The American national security establishment is incapable of this kind of calculus. And the self-serving obsession with chimerical "problems down the road" is roiling relations with China now, particularly in the South China Sea (SCS).
An authoritative commentator on SCS issues is Dr. Sam Bateman who retired from the Royal Australian Navy as a Commodore and is now a professional research fellow at the Australian National Centre for Ocean Resources and Security (ANCORS). Bateman was awarded his PhD from the University of New South Wales in 2001 for a dissertation on "The Strategic and Political Aspects of the Law of the Sea in East Asian Seas."
Writing in The Strategist blog of the Australian Strategic Policy Institute in May Bateman asks: "Does the US know what it's doing in the South China Seas?"
He continues: "The idea that the US may send military aircraft and ships to assert freedom of navigation around Chinese claimed islands in the South China Sea is seriously bad. It's bad because it would involve an unreasonably assertive interpretation of the international law of the sea, and because it shows such little regard for the impact of such action on regional stability."
My guess is that the Brits–who know something about naval affairs–would agree.
A better link to Bateman's article is here: http://www.aspistrategist.org.au/does-the-us-know-what-its-doing-in-the-south-china-sea/
Here is another Strategist article which argues that the real problem with those guileless and obvious Yanks is more the language (and lack of consistency), and not the methods:
It's been argued elsewhere that assertive US efforts won't solve the South China Sea challenge.
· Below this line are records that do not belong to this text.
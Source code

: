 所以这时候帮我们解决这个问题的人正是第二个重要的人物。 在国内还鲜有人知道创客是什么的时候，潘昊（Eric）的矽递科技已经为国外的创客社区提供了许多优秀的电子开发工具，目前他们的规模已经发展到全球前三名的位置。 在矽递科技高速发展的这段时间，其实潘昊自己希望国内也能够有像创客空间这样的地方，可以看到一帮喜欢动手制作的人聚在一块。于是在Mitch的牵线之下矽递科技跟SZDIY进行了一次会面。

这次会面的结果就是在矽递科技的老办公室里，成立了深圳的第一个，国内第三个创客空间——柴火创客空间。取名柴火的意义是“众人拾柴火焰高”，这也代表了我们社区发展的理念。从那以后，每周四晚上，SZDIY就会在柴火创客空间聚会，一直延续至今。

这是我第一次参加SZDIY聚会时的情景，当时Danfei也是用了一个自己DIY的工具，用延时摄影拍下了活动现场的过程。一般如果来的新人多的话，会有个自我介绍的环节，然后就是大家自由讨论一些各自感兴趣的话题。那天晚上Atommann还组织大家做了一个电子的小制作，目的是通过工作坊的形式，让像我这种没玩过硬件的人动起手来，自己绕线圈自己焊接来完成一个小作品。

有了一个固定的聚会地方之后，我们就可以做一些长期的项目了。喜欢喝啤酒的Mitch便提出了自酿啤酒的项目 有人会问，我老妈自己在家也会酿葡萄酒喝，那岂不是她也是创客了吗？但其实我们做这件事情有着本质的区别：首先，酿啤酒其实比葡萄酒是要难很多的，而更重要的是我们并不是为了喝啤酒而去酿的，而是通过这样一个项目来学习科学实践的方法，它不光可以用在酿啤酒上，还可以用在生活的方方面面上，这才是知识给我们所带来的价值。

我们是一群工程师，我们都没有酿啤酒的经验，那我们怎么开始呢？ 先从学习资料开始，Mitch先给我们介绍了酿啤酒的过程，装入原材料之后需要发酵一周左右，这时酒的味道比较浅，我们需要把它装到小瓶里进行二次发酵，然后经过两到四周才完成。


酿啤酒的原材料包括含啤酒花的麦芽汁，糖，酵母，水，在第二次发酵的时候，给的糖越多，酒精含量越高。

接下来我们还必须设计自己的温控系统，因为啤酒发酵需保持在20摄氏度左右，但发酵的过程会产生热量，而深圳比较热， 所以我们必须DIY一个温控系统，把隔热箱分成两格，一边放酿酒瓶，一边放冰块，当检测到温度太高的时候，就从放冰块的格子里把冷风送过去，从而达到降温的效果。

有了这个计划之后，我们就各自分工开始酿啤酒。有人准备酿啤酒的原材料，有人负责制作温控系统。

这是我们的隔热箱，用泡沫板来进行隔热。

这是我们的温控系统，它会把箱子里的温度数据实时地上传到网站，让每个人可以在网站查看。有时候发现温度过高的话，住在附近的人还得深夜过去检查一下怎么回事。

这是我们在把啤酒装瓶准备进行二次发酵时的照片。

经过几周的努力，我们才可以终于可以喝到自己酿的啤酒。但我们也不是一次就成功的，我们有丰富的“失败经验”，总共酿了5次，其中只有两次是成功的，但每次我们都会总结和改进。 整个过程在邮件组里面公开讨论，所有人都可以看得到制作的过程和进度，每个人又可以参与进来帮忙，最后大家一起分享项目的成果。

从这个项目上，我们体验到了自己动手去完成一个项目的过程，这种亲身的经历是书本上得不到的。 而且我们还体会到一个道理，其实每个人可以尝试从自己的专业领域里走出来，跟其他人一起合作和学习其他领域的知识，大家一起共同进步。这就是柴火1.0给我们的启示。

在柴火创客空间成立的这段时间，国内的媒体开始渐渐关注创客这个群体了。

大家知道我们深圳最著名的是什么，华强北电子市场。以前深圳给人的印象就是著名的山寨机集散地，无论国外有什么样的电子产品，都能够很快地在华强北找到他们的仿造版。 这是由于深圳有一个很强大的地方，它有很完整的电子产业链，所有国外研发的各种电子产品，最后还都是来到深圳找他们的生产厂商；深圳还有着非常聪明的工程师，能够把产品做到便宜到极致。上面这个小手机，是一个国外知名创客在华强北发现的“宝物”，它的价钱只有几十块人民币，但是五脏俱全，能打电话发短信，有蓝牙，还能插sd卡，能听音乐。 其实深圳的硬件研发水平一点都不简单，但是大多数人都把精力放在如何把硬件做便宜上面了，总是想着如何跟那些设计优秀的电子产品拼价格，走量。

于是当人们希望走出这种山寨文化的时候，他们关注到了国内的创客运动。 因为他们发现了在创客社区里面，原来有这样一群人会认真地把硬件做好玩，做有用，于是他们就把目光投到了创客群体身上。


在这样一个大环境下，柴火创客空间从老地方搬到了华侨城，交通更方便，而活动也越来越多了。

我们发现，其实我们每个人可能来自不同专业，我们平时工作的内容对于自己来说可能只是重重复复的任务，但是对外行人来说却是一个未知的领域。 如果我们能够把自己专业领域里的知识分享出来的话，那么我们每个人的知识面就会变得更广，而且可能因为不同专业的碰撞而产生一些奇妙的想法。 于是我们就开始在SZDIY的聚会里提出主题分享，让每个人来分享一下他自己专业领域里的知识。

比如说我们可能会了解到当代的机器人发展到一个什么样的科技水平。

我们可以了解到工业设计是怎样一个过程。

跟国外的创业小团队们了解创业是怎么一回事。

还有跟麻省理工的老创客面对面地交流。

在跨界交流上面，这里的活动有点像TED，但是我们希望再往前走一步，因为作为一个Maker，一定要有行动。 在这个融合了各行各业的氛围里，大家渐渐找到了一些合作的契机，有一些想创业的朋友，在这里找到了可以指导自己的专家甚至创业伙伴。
That's right—all provocative language from the US will do is fuel domestic tensions in China that the CCP will be unable to ignore. This isn't to say that the US should halt its proposed freedom of navigation exercises. The US should by all means conduct the patrols, but should wind back the language and stick to highlighting the patrols as 'routine' and in-step with international maritime law. The US should also restrict their patrols to features that were indisputably only submerged bodies before China's massive land reclamation activities, such as the Mischief Reef, to avoid further escalating Chinese tensions around territorial sovereignty.
These steps would go a long way in taking some, but certainly not all, of the heat out of South China Sea tensions and avoid backing Beijing in to a situation that's in neither Beijing's nor Washington's interests.
The caution is repeated in Jeff Smith's new Diplomat article:
The U.S. may not have suffered for dithering in 2010 in the Yellow Sea, and FONOPS around China's artificial islands may well proceed in the coming days and weeks without incident. But the U.S. is playing an exceedingly dangerous game of chicken with an increasingly dangerous actor. This is not the China of 2010. This is a more capable, confident, nationalist, and dangerous China. The margin for error is shrinking and the lesson this administration (and those that succeed it) must draw from this episode is: the next time there is a challenge to Freedom of Navigation, it must be addressed quietly and – most important – immediately.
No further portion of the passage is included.